### [What the exercise asks]
Please go line by line through the material and copy each one containing the word "frontend".

### [Task material]
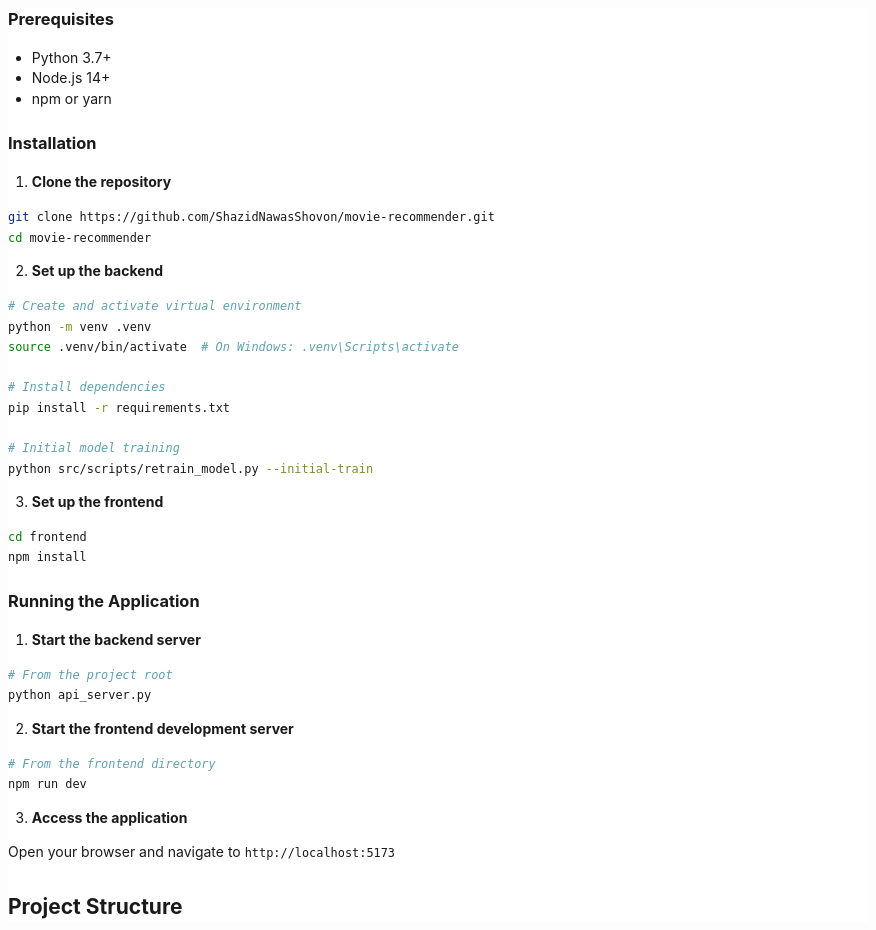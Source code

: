 ### Prerequisites

- Python 3.7+
- Node.js 14+
- npm or yarn

### Installation

1. **Clone the repository**

```bash
git clone https://github.com/ShazidNawasShovon/movie-recommender.git
cd movie-recommender
```

2. **Set up the backend**

```bash
# Create and activate virtual environment
python -m venv .venv
source .venv/bin/activate  # On Windows: .venv\Scripts\activate

# Install dependencies
pip install -r requirements.txt

# Initial model training
python src/scripts/retrain_model.py --initial-train
```

3. **Set up the frontend**

```bash
cd frontend
npm install
```

### Running the Application

1. **Start the backend server**

```bash
# From the project root
python api_server.py
```

2. **Start the frontend development server**

```bash
# From the frontend directory
npm run dev
```

3. **Access the application**

Open your browser and navigate to `http://localhost:5173`

## Project Structure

### [Answer]
3. **Set up the frontend**
cd frontend
2. **Start the frontend development server**
# From the frontend directory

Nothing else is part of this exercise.